--- Activity ---
Reproduce the data below in full and exclude every picture.

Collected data
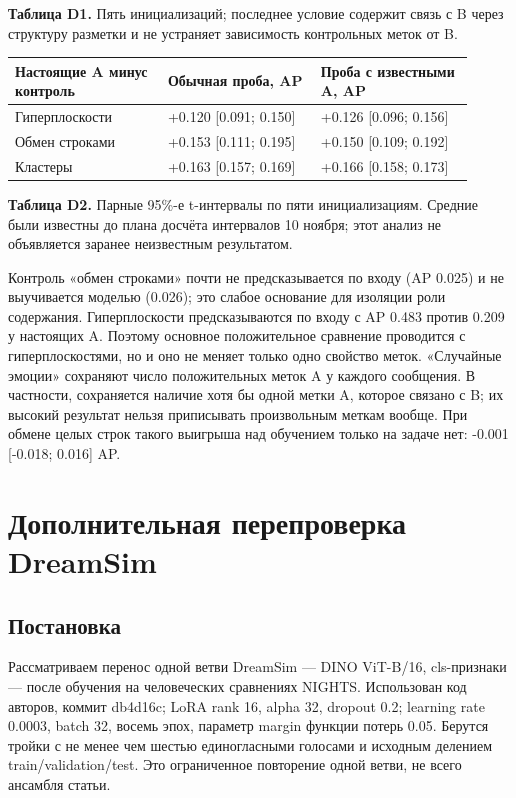 \textbf{Таблица D1.} Пять инициализаций; последнее условие содержит связь с B через структуру разметки и не устраняет зависимость контрольных меток от B.

{\small\begin{longtable}{>{\raggedright\arraybackslash}p{0.303\linewidth}>{\raggedright\arraybackslash}p{0.303\linewidth}>{\raggedright\arraybackslash}p{0.303\linewidth}}\toprule
Настоящие A минус контроль & Обычная проба, AP & Проба с известными A, AP\\\midrule\endhead
Гиперплоскости & +0.120 [0.091; 0.150] & +0.126 [0.096; 0.156]\\
Обмен строками & +0.153 [0.111; 0.195] & +0.150 [0.109; 0.192]\\
Кластеры & +0.163 [0.157; 0.169] & +0.166 [0.158; 0.173]\\
\bottomrule\end{longtable}}

\textbf{Таблица D2.} Парные 95\%-е t-интервалы по пяти инициализациям. Средние были известны до плана досчёта интервалов 10 ноября; этот анализ не объявляется заранее неизвестным результатом.

Контроль «обмен строками» почти не предсказывается по входу (AP 0.025) и не выучивается моделью (0.026); это слабое основание для изоляции роли содержания. Гиперплоскости предсказываются по входу с AP 0.483 против 0.209 у настоящих A. Поэтому основное положительное сравнение проводится с гиперплоскостями, но и оно не меняет только одно свойство меток. «Случайные эмоции» сохраняют число положительных меток A у каждого сообщения. В частности, сохраняется наличие хотя бы одной метки A, которое связано с B; их высокий результат нельзя приписывать произвольным меткам вообще. При обмене целых строк такого выигрыша над обучением только на задаче нет: -0.001 [-0.018; 0.016] AP.

\section{Дополнительная перепроверка DreamSim}\label{app:dreamsim}

\subsection{Постановка}

Рассматриваем перенос одной ветви DreamSim — DINO ViT-B/16, cls-признаки — после обучения на человеческих сравнениях NIGHTS. Использован код авторов, коммит db4d16c; LoRA rank 16, alpha 32, dropout 0.2; learning rate 0.0003, batch 32, восемь эпох, параметр margin функции потерь 0.05. Берутся тройки с не менее чем шестью единогласными голосами и исходным делением train/validation/test. Это ограниченное повторение одной ветви, не всего ансамбля статьи.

--- Your solution ---
 \textbf{Таблица D1.} Пять инициализаций; последнее условие содержит связь с B через структуру разметки и не устраняет зависимость контрольных меток от B.

{\small\begin{longtable}{>{\raggedright\arraybackslash}p{0.303\linewidth}>{\raggedright\arraybackslash}p{0.303\linewidth}>{\raggedright\arraybackslash}p{0.303\linewidth}}\toprule
Настоящие A минус контроль & Обычная проба, AP & Проба с известными A, AP\\\midrule\endhead
Гиперплоскости & +0.120 [0.091; 0.150] & +0.126 [0.096; 0.156]\\
Обмен строками & +0.153 [0.111; 0.195] & +0.150 [0.109; 0.192]\\
Кластеры & +0.163 [0.157; 0.169] & +0.166 [0.158; 0.173]\\
\bottomrule\end{longtable}}

\textbf{Таблица D2.} Парные 95\%-е t-интервалы по пяти инициализациям. Средние были известны до плана досчёта интервалов 10 ноября; этот анализ не объявляется заранее неизвестным результатом.

Контроль «обмен строками» почти не предсказывается по входу (AP 0.025) и не выучивается моделью (0.026); это слабое основание для изоляции роли содержания. Гиперплоскости предсказываются по входу с AP 0.483 против 0.209 у настоящих A. Поэтому основное положительное сравнение проводится с гиперплоскостями, но и оно не меняет только одно свойство меток. «Случайные эмоции» сохраняют число положительных меток A у каждого сообщения. В частности, сохраняется наличие хотя бы одной метки A, которое связано с B; их высокий результат нельзя приписывать произвольным меткам вообще. При обмене целых строк такого выигрыша над обучением только на задаче нет: -0.001 [-0.018; 0.016] AP.

\section{Дополнительная перепроверка DreamSim}\label{app:dreamsim}

\subsection{Постановка}

Рассматриваем перенос одной ветви DreamSim — DINO ViT-B/16, cls-признаки — после обучения на человеческих сравнениях NIGHTS. Использован код авторов, коммит db4d16c; LoRA rank 16, alpha 32, dropout 0.2; learning rate 0.0003, batch 32, восемь эпох, параметр margin функции потерь 0.05. Берутся тройки с не менее чем шестью единогласными голосами и исходным делением train/validation/test. Это ограниченное повторение одной ветви, не всего ансамбля статьи.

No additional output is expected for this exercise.